> **Work to be completed**
Output all records exactly, with no images.

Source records
────────────────────────────────────────

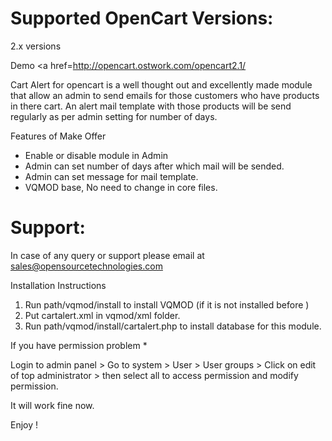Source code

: Supported OpenCart Versions:
================
2.x versions

Demo <a href=http://opencart.ostwork.com/opencart2.1/

Cart Alert for opencart is a well thought out and excellently made module that allow an admin to send emails for those customers who have products in there cart. An alert mail template with those products will be send regularly as per admin setting for number of days.

Features of Make Offer
- Enable or disable module in Admin
- Admin can set number of days after which mail will be sended.
- Admin can set message for mail template.
- VQMOD base, No need to change in core files.

Support:
==============
In case of any query or support please email at sales@opensourcetechnologies.com

Installation Instructions

1. Run path/vqmod/install to install VQMOD (if it is not installed before ) 
2. Put cartalert.xml in vqmod/xml folder.
3. Run path/vqmod/install/cartalert.php to install database for this module.

If you have permission problem *

Login to admin panel > Go to system > User > User groups  >  Click on edit of top administrator > then select all to access permission and modify permission.

It will work fine now.
 
Enjoy ! 
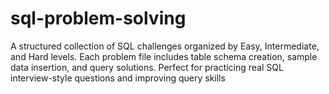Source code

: # sql-problem-solving
A structured collection of SQL challenges organized by Easy, Intermediate, and Hard levels. Each problem file includes table schema creation, sample data insertion, and query solutions. Perfect for practicing real SQL interview-style questions and improving query skills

────────────────────────────────────────

> **Answer for this exercise**
Source code

: Supported OpenCart Versions:
================
2.x versions

Demo <a href=http://opencart.ostwork.com/opencart2.1/

Cart Alert for opencart is a well thought out and excellently made module that allow an admin to send emails for those customers who have products in there cart. An alert mail template with those products will be send regularly as per admin setting for number of days.

Features of Make Offer
- Enable or disable module in Admin
- Admin can set number of days after which mail will be sended.
- Admin can set message for mail template.
- VQMOD base, No need to change in core files.

Support:
==============
In case of any query or support please email at sales@opensourcetechnologies.com

Installation Instructions

1. Run path/vqmod/install to install VQMOD (if it is not installed before ) 
2. Put cartalert.xml in vqmod/xml folder.
3. Run path/vqmod/install/cartalert.php to install database for this module.

If you have permission problem *

Login to admin panel > Go to system > User > User groups  >  Click on edit of top administrator > then select all to access permission and modify permission.

It will work fine now.
 
Enjoy ! 
Source code

: # sql-problem-solving
A structured collection of SQL challenges organized by Easy, Intermediate, and Hard levels. Each problem file includes table schema creation, sample data insertion, and query solutions. Perfect for practicing real SQL interview-style questions and improving query skills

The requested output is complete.